Actually, the error was caused by an infinite loop when performing access checking on nodequeue-owned queues.
This patch corrects the error and incorporates the fixes from #265628: Malformed output due to missing queue access checks, one of which was not previously addressed by this patch and the other had some overlap.

Related to this patch, in nodequeue_view_queues(), it seems that the following code does not take into account cases where one queue will have multiple subqueues, since it will overwrite the $queue->subqueue value as it loops over each of the subqueues. If we wanted to take this patch a step further and have the number displayed in the 'subqueues' column at admin/content/nodequeue count only subqueues that the current user can manipulate, I could rewrite this part of the function and the related code, but it seems this a separate feature request.

// Relate all the subqueues we loaded back to our queues.
  foreach ($subqueues as $subqueue) {
    if (nodequeue_api_subqueue_access($subqueue, NULL, $queues[$subqueue->qid]));
      $queues[$subqueue->qid]->subqueue = $subqueue;
    }
sun’s picture

Subscribing

merlinofchaos’s picture

ONly one thing jumps out at me:

- if (!user_access('manipulate queues')) {
+ if (!user_access('manipulate queues') || empty($queue->roles)) {

There's probably already a bug here, but I think manipulate all queues should pass anyway, right?

Also, we should doublecheck to see if manipulate all queues is being checked properly in this flow if it needs to be. manipulate all queues == UID 1, superuser access; regardless of role, UID1 can manipulate queues, though perhaps not necessarily subqueues. Need to be careful with that one.

ezra-g’s picture

I'm not sure I understand this comment.

With this patch users with manipulate all queues will still pass, since before that hunk there is:

 if (user_access('manipulate all queues')) {
    return TRUE;
 }

Also, unless I'm mistaken I don't think that there should be a case where UID 1 is denied access to any subqueue.

sun’s picture

Category: feature » task
Status: Needs review » Reviewed & tested by the community

I tested this patch with regular node queues and it everything worked as it should. Wasn't able to test subqueues, because I have no setup for this available currently.

Since this patch also fixes #265628: Malformed output due to missing queue access checks, I'm changing category to task.

I agree with ezra-g that uid 1 should not play a special role in Nodequeue.

sun’s picture

StatusFileSize
new5.09 KB

Well, just a minor code clean-up (missing leading spaces in comments, aso.)

ezra-g’s picture

My new IDE still keeps causing me to violate the coding standards. Thanks for catching that.

merlinofchaos’s picture

You'd be surprised just how many bug reports I received that UID 1 didn't have god access to the nodequeues. Same with Views. People just expect that superuser is super.

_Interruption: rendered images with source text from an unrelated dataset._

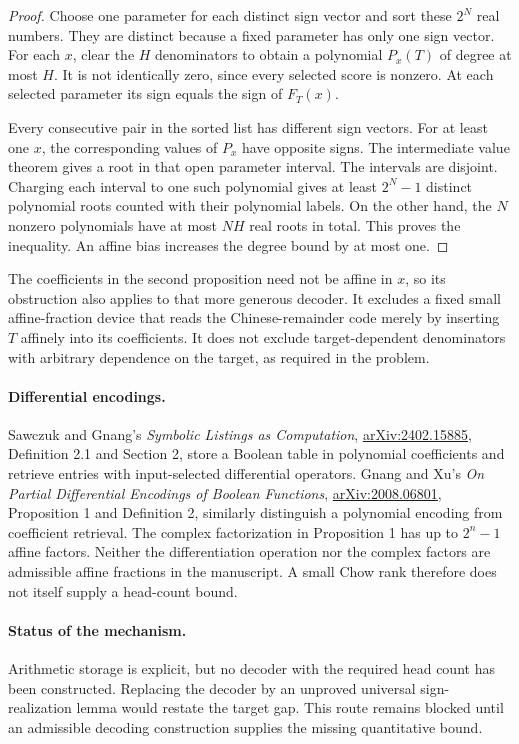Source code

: \documentclass[11pt]{article}
\begin{document}
\begin{proof}
Choose one parameter for each distinct sign vector and sort these
$2^N$ real numbers. They are distinct because a fixed parameter has
only one sign vector. For each $x$, clear the $H$ denominators to obtain
a polynomial $P_x(T)$ of degree at most $H$. It is not identically
zero, since every selected score is nonzero. At each selected
parameter its sign equals the sign of $F_T(x)$.

Every consecutive pair in the sorted list has different sign vectors.
For at least one $x$, the corresponding values of $P_x$ have opposite
signs. The intermediate value theorem gives a root in that open
parameter interval. The intervals are disjoint. Charging each
interval to one such polynomial gives at least $2^N-1$ distinct
polynomial roots counted with their polynomial labels. On the other
hand, the $N$ nonzero polynomials have at most $NH$ real roots in
total. This proves the inequality. An affine bias increases the
degree bound by at most one.
\end{proof}

The coefficients in the second proposition need not be affine in
$x$, so its obstruction also applies to that more generous decoder.
It excludes a fixed small affine-fraction device that reads the
Chinese-remainder code merely by inserting $T$ affinely into its
coefficients. It does not exclude target-dependent denominators with
arbitrary dependence on the target, as required in the problem.

\paragraph{Differential encodings.}
Sawczuk and Gnang's \emph{Symbolic Listings as Computation},
\href{https://arxiv.org/pdf/2402.15885}{arXiv:2402.15885},
Definition 2.1 and Section 2, store a Boolean table in polynomial
coefficients and retrieve entries with input-selected differential
operators. Gnang and Xu's
\emph{On Partial Differential Encodings of Boolean Functions},
\href{https://arxiv.org/pdf/2008.06801}{arXiv:2008.06801},
Proposition 1 and Definition 2, similarly distinguish a polynomial
encoding from coefficient retrieval. The complex factorization in
Proposition 1 has up to $2^n-1$ affine factors. Neither the
differentiation operation nor the complex factors are admissible
affine fractions in the manuscript. A small Chow rank therefore
does not itself supply a head-count bound.

\paragraph{Status of the mechanism.}
Arithmetic storage is explicit, but no decoder with the required
head count has been constructed. Replacing the decoder by an
unproved universal sign-realization lemma would restate the target
gap. This route remains blocked until an admissible decoding
construction supplies the missing quantitative bound.
\end{document}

So I created 'manipulate all queues' with the intention of it having super user access to everything. We need to be sure to respect that.

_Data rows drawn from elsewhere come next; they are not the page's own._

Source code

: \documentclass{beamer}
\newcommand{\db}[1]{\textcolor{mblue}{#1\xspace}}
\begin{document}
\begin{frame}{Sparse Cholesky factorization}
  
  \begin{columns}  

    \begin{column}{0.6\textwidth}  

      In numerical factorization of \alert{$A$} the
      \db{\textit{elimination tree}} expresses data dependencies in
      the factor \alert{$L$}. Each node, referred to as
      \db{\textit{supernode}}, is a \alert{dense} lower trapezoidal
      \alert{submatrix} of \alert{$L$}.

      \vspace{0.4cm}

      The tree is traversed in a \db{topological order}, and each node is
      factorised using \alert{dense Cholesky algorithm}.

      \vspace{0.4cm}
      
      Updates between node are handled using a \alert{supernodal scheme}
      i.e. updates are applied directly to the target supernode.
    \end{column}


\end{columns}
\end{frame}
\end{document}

It wasn't clear from the patch that manipulate all queues was there before that.

ezra-g’s picture

Does this need further revision?

sun’s picture

Doesn't user_access() already account for special access handling for uid 1? Those "manage all xyz" permissions throughout Panels, Views, and NodeQueue are really confusing for users, which is why I created a (Views) patch in #258674: Access control not working / misleading permission to rename that permission to "access any view". Anyway, that's probably a different issue.

merlinofchaos’s picture

Sorry, my comment still stands. The || means that if '$queue->roles' is empty, it returns *regardless* of the results from user_access.

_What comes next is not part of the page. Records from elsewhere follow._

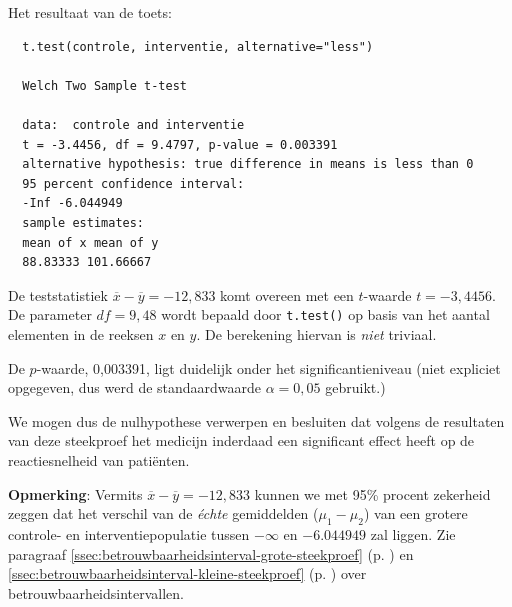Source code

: \begin{example}
  Het resultaat van de toets:
  
  \begin{verbatim}
  t.test(controle, interventie, alternative="less")
  
  Welch Two Sample t-test
  
  data:  controle and interventie
  t = -3.4456, df = 9.4797, p-value = 0.003391
  alternative hypothesis: true difference in means is less than 0
  95 percent confidence interval:
  -Inf -6.044949
  sample estimates:
  mean of x mean of y 
  88.83333 101.66667
  \end{verbatim}
  
  De teststatistiek $\overline{x}-\overline{y}=-12,833$ komt overeen met een $t$-waarde $t=-3,4456$.
  De parameter $df=9,48$ wordt bepaald door \texttt{t.test()} op basis van
  het aantal elementen in de reeksen $x$ en $y$.
  De berekening hiervan is \textit{niet} triviaal.
  
  De $p$-waarde, 0,003391, ligt duidelijk onder het significantieniveau (niet expliciet opgegeven, dus werd de standaardwaarde $\alpha = 0,05$ gebruikt.)
  
  We mogen dus de nulhypothese verwerpen en besluiten dat volgens de resultaten van deze steekproef het medicijn inderdaad een significant effect heeft op de reactiesnelheid van patiënten.
  
  \textbf{Opmerking}: Vermits $\overline{x}-\overline{y}=-12,833$
  kunnen we met 95\% procent zekerheid zeggen dat het verschil van de \textit{\'echte} gemiddelden ($\mu_1-\mu_2$)
  van een grotere controle- en interventiepopulatie tussen $-\infty$ en $-6.044949$ zal liggen.
  Zie paragraaf \ref{ssec:betrouwbaarheidsinterval-grote-steekproef} (p. \pageref{ssec:betrouwbaarheidsinterval-grote-steekproef})
  en \ref{ssec:betrouwbaarheidsinterval-kleine-steekproef} (p. \pageref{ssec:betrouwbaarheidsinterval-kleine-steekproef})
  over betrouwbaarheidsintervallen.
\end{example}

That's what I'm objecting to.

ezra-g’s picture

Status: Reviewed & tested by the community » Needs review
StatusFileSize
new5.31 KB

This patch changes the offending line to:

if (!user_access('manipulate queues') || (empty($queue->roles) && $account->uid != 1)) {

ezra-g’s picture

Status: Needs review » Fixed

I just committed this. Will roll a release soon.

Anonymous’s picture

Status: Fixed » Closed (fixed)

Automatically closed -- issue fixed for two weeks with no activity.